Carlen May-Mann's "The Rat"

A Face in the Crowd: Carlen May-Mann Slyly Finds a New Way Into the Horror Genre with “The Rat”

Like so many other horror fans, there was an image burned into Carlen May-Mann’s brain that inspired her short, “The Rat,” watching a pair of lovers bursting into a rickety old house with their passion blinding them to any potential danger, but after becoming so commonplace in slasher films and supernatural chillers alike to go unquestioned, May-Mann wondered why she had never seen one of the most obviously terrifying variations on it, having the fear reside not as a function of the location but within the power dynamics of the couple.

“Writing horror, something I love to do is take a classic piece of iconography and make it frightening in a new and surprising way,” May-Mann said recently. “In the haunted house, the source of [the] terror isn’t sounds in the night or shadows across the peeling wallpaper. Instead, the most frightening thing of all is [the woman’s] own boyfriend, and the power he holds over her.”

With “The Rat,” May-Mann hopes to loosen the grip that male filmmakers have had over the horror genre for decades, telling the story of Jim and Renee, a couple in the early stages of their relationship, full of equal parts affection and uncertainty where the foundation can feel as shaky as the house they’re entering into just before hitting up a frat party together. Set on Halloween night in 1984, the project actually grew out of a larger film the writer/director intends to make called “Strawberry Summer,” which will focus years later on Jim and Renee’s child, but rather than wait around for others to take a chance on their vision, May-Mann and her writing and producing partner Beck Kitsis have taken matters into their own hands by creating a short to demonstrate their skill, currently raising funds on Kickstarter before an August 16th deadline. However, instead of approaching the project as some perfunctory proof-of-concept in order to realize their grander goals, May-Mann and Kitsis envision “The Rat” as an opportunity to be even more ambitious by not only showing what the filmmakers would be capable of when working on a bigger canvas, but building a past that reflects how deep their story goes.

“I love these characters [of Jim and Renee] — they’ve been both the most challenging and most rewarding to develop — and I felt that they deserved a story of their own, a story of their youth, a story that evokes the same sort of fear as ‘Strawberry Summer,’ a story that shows the ways that men’s violence against women echoes through decades, through generations, through bloodlines,” says May-Mann.

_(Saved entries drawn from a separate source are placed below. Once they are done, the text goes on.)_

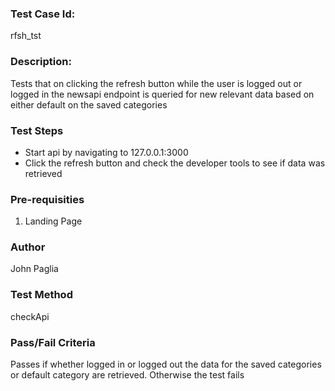 ### Test Case Id: 
rfsh_tst

### Description:
Tests that on clicking the refresh button while the user is logged out or logged in the newsapi endpoint is queried for new relevant data based on either default on the saved categories

### Test Steps
- Start api by navigating to 127.0.0.1:3000
- Click the refresh button and check the developer tools to see if data was retrieved

### Pre-requisities
1. Landing Page

### Author
John Paglia

### Test Method
checkApi

### Pass/Fail Criteria
Passes if whether logged in or logged out the data for the saved categories or default category are retrieved. Otherwise the test fails
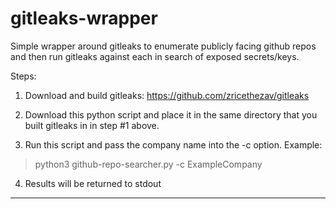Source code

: # gitleaks-wrapper
Simple wrapper around gitleaks to enumerate publicly facing github repos and then run gitleaks against each in search of exposed secrets/keys.

Steps:

1. Download and build gitleaks: https://github.com/zricethezav/gitleaks

2. Download this python script and place it in the same directory that you built gitleaks in in step #1 above.

3. Run this script and pass the company name into the -c option. Example:

> python3 github-repo-searcher.py -c ExampleCompany

4. Results will be returned to stdout

-----------------------

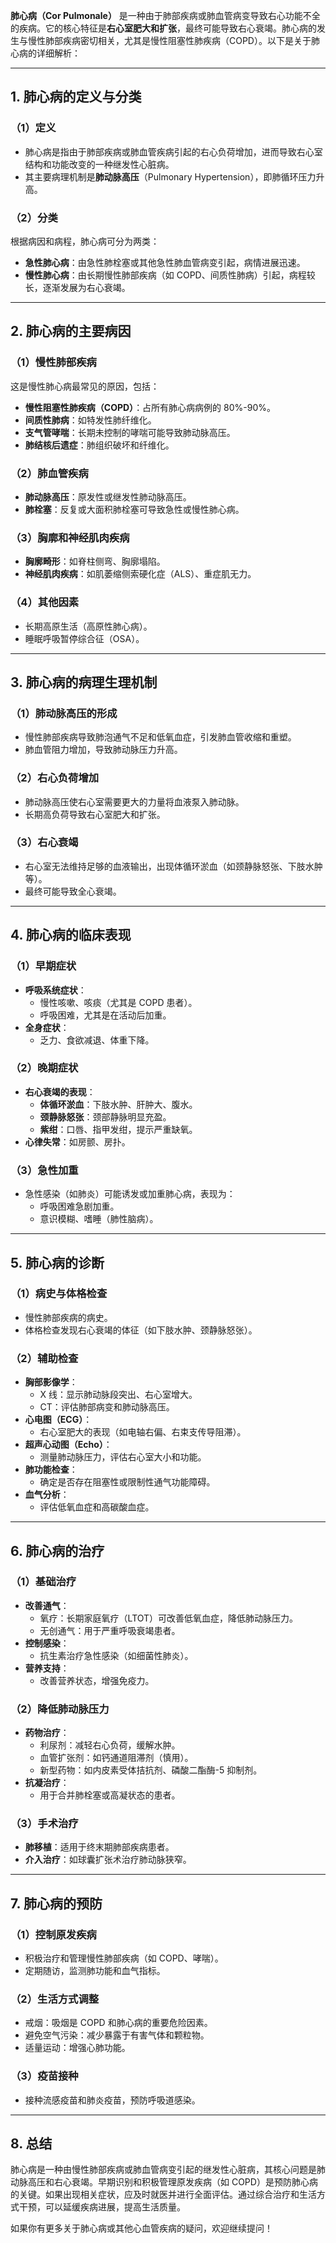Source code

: **肺心病（Cor Pulmonale）** 是一种由于肺部疾病或肺血管病变导致右心功能不全的疾病。它的核心特征是**右心室肥大和扩张**，最终可能导致右心衰竭。肺心病的发生与慢性肺部疾病密切相关，尤其是慢性阻塞性肺疾病（COPD）。以下是关于肺心病的详细解析：

---

## 1. **肺心病的定义与分类**

### （1）**定义**
- 肺心病是指由于肺部疾病或肺血管疾病引起的右心负荷增加，进而导致右心室结构和功能改变的一种继发性心脏病。
- 其主要病理机制是**肺动脉高压**（Pulmonary Hypertension），即肺循环压力升高。

### （2）**分类**
根据病因和病程，肺心病可分为两类：
- **急性肺心病**：由急性肺栓塞或其他急性肺血管病变引起，病情进展迅速。
- **慢性肺心病**：由长期慢性肺部疾病（如 COPD、间质性肺病）引起，病程较长，逐渐发展为右心衰竭。

---

## 2. **肺心病的主要病因**

### （1）**慢性肺部疾病**
这是慢性肺心病最常见的原因，包括：
- **慢性阻塞性肺疾病（COPD）**：占所有肺心病病例的 80%-90%。
- **间质性肺病**：如特发性肺纤维化。
- **支气管哮喘**：长期未控制的哮喘可能导致肺动脉高压。
- **肺结核后遗症**：肺组织破坏和纤维化。

### （2）**肺血管疾病**
- **肺动脉高压**：原发性或继发性肺动脉高压。
- **肺栓塞**：反复或大面积肺栓塞可导致急性或慢性肺心病。

### （3）**胸廓和神经肌肉疾病**
- **胸廓畸形**：如脊柱侧弯、胸廓塌陷。
- **神经肌肉疾病**：如肌萎缩侧索硬化症（ALS）、重症肌无力。

### （4）**其他因素**
- 长期高原生活（高原性肺心病）。
- 睡眠呼吸暂停综合征（OSA）。

---

## 3. **肺心病的病理生理机制**

### （1）**肺动脉高压的形成**
- 慢性肺部疾病导致肺泡通气不足和低氧血症，引发肺血管收缩和重塑。
- 肺血管阻力增加，导致肺动脉压力升高。

### （2）**右心负荷增加**
- 肺动脉高压使右心室需要更大的力量将血液泵入肺动脉。
- 长期高负荷导致右心室肥大和扩张。

### （3）**右心衰竭**
- 右心室无法维持足够的血液输出，出现体循环淤血（如颈静脉怒张、下肢水肿等）。
- 最终可能导致全心衰竭。

---

## 4. **肺心病的临床表现**

### （1）**早期症状**
- **呼吸系统症状**：
  - 慢性咳嗽、咳痰（尤其是 COPD 患者）。
  - 呼吸困难，尤其是在活动后加重。
- **全身症状**：
  - 乏力、食欲减退、体重下降。

### （2）**晚期症状**
- **右心衰竭的表现**：
  - **体循环淤血**：下肢水肿、肝肿大、腹水。
  - **颈静脉怒张**：颈部静脉明显充盈。
  - **紫绀**：口唇、指甲发绀，提示严重缺氧。
- **心律失常**：如房颤、房扑。

### （3）**急性加重**
- 急性感染（如肺炎）可能诱发或加重肺心病，表现为：
  - 呼吸困难急剧加重。
  - 意识模糊、嗜睡（肺性脑病）。

---

## 5. **肺心病的诊断**

### （1）**病史与体格检查**
- 慢性肺部疾病的病史。
- 体格检查发现右心衰竭的体征（如下肢水肿、颈静脉怒张）。

### （2）**辅助检查**
- **胸部影像学**：
  - X 线：显示肺动脉段突出、右心室增大。
  - CT：评估肺部病变和肺动脉高压。
- **心电图（ECG）**：
  - 右心室肥大的表现（如电轴右偏、右束支传导阻滞）。
- **超声心动图（Echo）**：
  - 测量肺动脉压力，评估右心室大小和功能。
- **肺功能检查**：
  - 确定是否存在阻塞性或限制性通气功能障碍。
- **血气分析**：
  - 评估低氧血症和高碳酸血症。

---

## 6. **肺心病的治疗**

### （1）**基础治疗**
- **改善通气**：
  - 氧疗：长期家庭氧疗（LTOT）可改善低氧血症，降低肺动脉压力。
  - 无创通气：用于严重呼吸衰竭患者。
- **控制感染**：
  - 抗生素治疗急性感染（如细菌性肺炎）。
- **营养支持**：
  - 改善营养状态，增强免疫力。

### （2）**降低肺动脉压力**
- **药物治疗**：
  - 利尿剂：减轻右心负荷，缓解水肿。
  - 血管扩张剂：如钙通道阻滞剂（慎用）。
  - 新型药物：如内皮素受体拮抗剂、磷酸二酯酶-5 抑制剂。
- **抗凝治疗**：
  - 用于合并肺栓塞或高凝状态的患者。

### （3）**手术治疗**
- **肺移植**：适用于终末期肺部疾病患者。
- **介入治疗**：如球囊扩张术治疗肺动脉狭窄。

---

## 7. **肺心病的预防**

### （1）**控制原发疾病**
- 积极治疗和管理慢性肺部疾病（如 COPD、哮喘）。
- 定期随访，监测肺功能和血气指标。

### （2）**生活方式调整**
- 戒烟：吸烟是 COPD 和肺心病的重要危险因素。
- 避免空气污染：减少暴露于有害气体和颗粒物。
- 适量运动：增强心肺功能。

### （3）**疫苗接种**
- 接种流感疫苗和肺炎疫苗，预防呼吸道感染。

---

## 8. **总结**

肺心病是一种由慢性肺部疾病或肺血管病变引起的继发性心脏病，其核心问题是肺动脉高压和右心衰竭。早期识别和积极管理原发疾病（如 COPD）是预防肺心病的关键。如果出现相关症状，应及时就医并进行全面评估。通过综合治疗和生活方式干预，可以延缓疾病进展，提高生活质量。

如果你有更多关于肺心病或其他心血管疾病的疑问，欢迎继续提问！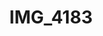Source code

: ---
pid: '131'
layout: photos
title: IMG_4183
filename: IMG_4272.jpg
caption: 
previous_pid: '130'
next_pid: '132'
permalink: "/photos/131.html"
---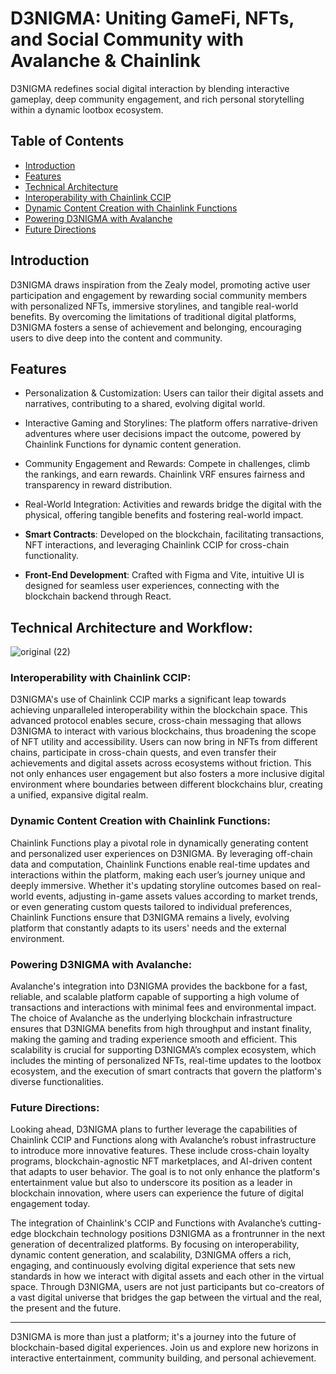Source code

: # D3NIGMA: Uniting GameFi, NFTs, and Social Community with Avalanche & Chainlink

D3NIGMA redefines social digital interaction by blending interactive gameplay, deep community engagement, and rich personal storytelling within a dynamic lootbox ecosystem.

## Table of Contents

- [Introduction](#introduction)
- [Features](#features)
- [Technical Architecture](#technical-architecture-and-workflow)
- [Interoperability with Chainlink CCIP](#interoperability-with-chainlink-ccip)
- [Dynamic Content Creation with Chainlink Functions](#dynamic-content-creation-with-chainlink-functions)
- [Powering D3NIGMA with Avalanche](powering-d3nigma-with-avalanche)
- [Future Directions](#future-directions)

## Introduction

D3NIGMA draws inspiration from the Zealy model, promoting active user participation and engagement by rewarding social community members with personalized NFTs, immersive storylines, and tangible real-world benefits. By overcoming the limitations of traditional digital platforms, D3NIGMA fosters a sense of achievement and belonging, encouraging users to dive deep into the content and community.

## Features
- Personalization & Customization: Users can tailor their digital assets and narratives, contributing to a shared, evolving digital world.
- Interactive Gaming and Storylines: The platform offers narrative-driven adventures where user decisions impact the outcome, powered by Chainlink Functions for dynamic content generation.
- Community Engagement and Rewards: Compete in challenges, climb the rankings, and earn rewards. Chainlink VRF ensures fairness and transparency in reward distribution.
- Real-World Integration: Activities and rewards bridge the digital with the physical, offering tangible benefits and fostering real-world impact.

- **Smart Contracts**: Developed on the blockchain, facilitating transactions, NFT interactions, and leveraging Chainlink CCIP for cross-chain functionality.

- **Front-End Development**: Crafted with Figma and Vite, intuitive UI is designed for seamless user experiences, connecting with the blockchain backend through React.

## Technical Architecture and Workflow:

![original (22)](https://github.com/user-attachments/assets/847152f6-af13-400d-8e7d-99723264c697)

### Interoperability with Chainlink CCIP:
D3NIGMA's use of Chainlink CCIP marks a significant leap towards achieving unparalleled interoperability within the blockchain space. This advanced protocol enables secure, cross-chain messaging that allows D3NIGMA to interact with various blockchains, thus broadening the scope of NFT utility and accessibility. Users can now bring in NFTs from different chains, participate in cross-chain quests, and even transfer their achievements and digital assets across ecosystems without friction. This not only enhances user engagement but also fosters a more inclusive digital environment where boundaries between different blockchains blur, creating a unified, expansive digital realm.

### Dynamic Content Creation with Chainlink Functions:
Chainlink Functions play a pivotal role in dynamically generating content and personalized user experiences on D3NIGMA. By leveraging off-chain data and computation, Chainlink Functions enable real-time updates and interactions within the platform, making each user’s journey unique and deeply immersive. Whether it's updating storyline outcomes based on real-world events, adjusting in-game assets values according to market trends, or even generating custom quests tailored to individual preferences, Chainlink Functions ensure that D3NIGMA remains a lively, evolving platform that constantly adapts to its users' needs and the external environment.

### Powering D3NIGMA with Avalanche:
Avalanche's integration into D3NIGMA provides the backbone for a fast, reliable, and scalable platform capable of supporting a high volume of transactions and interactions with minimal fees and environmental impact. The choice of Avalanche as the underlying blockchain infrastructure ensures that D3NIGMA benefits from high throughput and instant finality, making the gaming and trading experience smooth and efficient. This scalability is crucial for supporting D3NIGMA’s complex ecosystem, which includes the minting of personalized NFTs, real-time updates to the lootbox ecosystem, and the execution of smart contracts that govern the platform's diverse functionalities.

### Future Directions:
Looking ahead, D3NIGMA plans to further leverage the capabilities of Chainlink CCIP and Functions along with Avalanche’s robust infrastructure to introduce more innovative features. These include cross-chain loyalty programs, blockchain-agnostic NFT marketplaces, and AI-driven content that adapts to user behavior. The goal is to not only enhance the platform's entertainment value but also to underscore its position as a leader in blockchain innovation, where users can experience the future of digital engagement today. 

The integration of Chainlink's CCIP and Functions with Avalanche’s cutting-edge blockchain technology positions D3NIGMA as a frontrunner in the next generation of decentralized platforms. By focusing on interoperability, dynamic content generation, and scalability, D3NIGMA offers a rich, engaging, and continuously evolving digital experience that sets new standards in how we interact with digital assets and each other in the virtual space. Through D3NIGMA, users are not just participants but co-creators of a vast digital universe that bridges the gap between the virtual and the real, the present and the future.

---

D3NIGMA is more than just a platform; it's a journey into the future of blockchain-based digital experiences. Join us and explore new horizons in interactive entertainment, community building, and personal achievement.
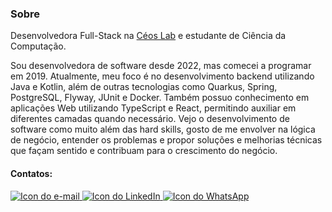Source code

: ### Sobre

Desenvolvedora Full-Stack na <a href="https://www.linkedin.com/company/ceoslab/" target="_blank">Céos Lab</a> e estudante de Ciência da Computação. 

Sou desenvolvedora de software desde 2022, mas comecei a programar em 2019. Atualmente, meu foco é no desenvolvimento backend utilizando Java e Kotlin, além de outras tecnologias como Quarkus, Spring, PostgreSQL, Flyway, JUnit e Docker. Também possuo conhecimento em aplicações Web utilizando TypeScript e React, permitindo auxiliar em diferentes camadas quando necessário.
Vejo o desenvolvimento de software como muito além das hard skills, gosto de me envolver na lógica de negócio, entender os problemas e propor soluções e melhorias técnicas que façam sentido e contribuam para o crescimento do negócio.

#### Contatos:

<div>
<a href = "mailto:anaclaraanderle2003@gmail.com" target="_blank">
    <img src="https://img.shields.io/badge/Gmail-D14836?style=for-the-badge&logo=gmail&logoColor=white" alt="Icon do e-mail">
</a>
<a href="https://www.linkedin.com/in/ana-clara-anderle/" target="_blank">
    <img src="https://img.shields.io/badge/-LinkedIn-%230077B5?style=for-the-badge&logo=linkedin&logoColor=white" alt="Icon do LinkedIn">
</a>   
<a href="https://wa.me/5551998102883?text=Oii,%20encontrei%20seu%20perfil%20no%20github%20e%20gostaria%20de%20saber%20mais%20sobre%20voce." target="_blank">
    <img src="https://img.shields.io/badge/WhatsApp-25D366?style=for-the-badge&logo=whatsapp&logoColor=white" alt="Icon do WhatsApp">
</a>
</div>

To bring out the full force of these reverberations, May-Mann and Kitsis have assembled an impressive creative team to breathe life into “The Rat.” After first starting their own creative collaboration as college students at Wesleyan, they’ve recruited fellow alums Chachi Hauser (“Roll Red Roll”) and Albert Tholen to serve as producers and have drawn a wide array of rising talent behind the scenes from costume designer Jenna Weinstein (“Madeline’s Madeline”), “Whose Streets?” editor Christopher McNabb and cinematographer Maria Rusche to bring “The Rat” to fruition. Additionally, the team will be counting on Kate Geller of Chrystie Street Casting, known for making discoveries on such films as “Sollers Point” and “Chained for Life,” to find compelling actors to inhabit the complex roles of Jim and Renee, and for the Brooklyn-based indie pop outfit Told Slant to compose their first film score, after May-Mann had their album “Going By” on repeat during the writing process, noting how “it is so achingly evocative, and conveys a deep, dark longing that’s both painful and beautiful, the sort of emotional rawness that I can only hope to convey in my own work.”

Through making these connections between a diverse array of artists, and the many more she hopes to make in crowdsourcing, May-Mann hopes to elevate perspectives that haven’t been seen on screen before and with “The Rat,” she may be making a horror film, but she hopes to take the fear out of an industry often averse to change and fresh perspectives.

“I believe deeply that audiences are ready to be done with abusers – that it’s time for the marginalized to make the films about abuse, about danger, about fear,” says May-Mann. “Women, queer folks, people of color, people with disabilities — everyone has so much to say. There are so many unheard voices that ring with the authenticity of lived experiences both horrible and beautiful, and for the duration of the history of film, they’ve been shoved aside to make way for the thundering voices of ‘brilliant’ abusive men who feel entitled to speak to the abuse and degradation of those less powerful than them. As I embark on my filmmaking career, I want to do my part, however small, to drown out these voices, and to rebuild the industry from the ground up.”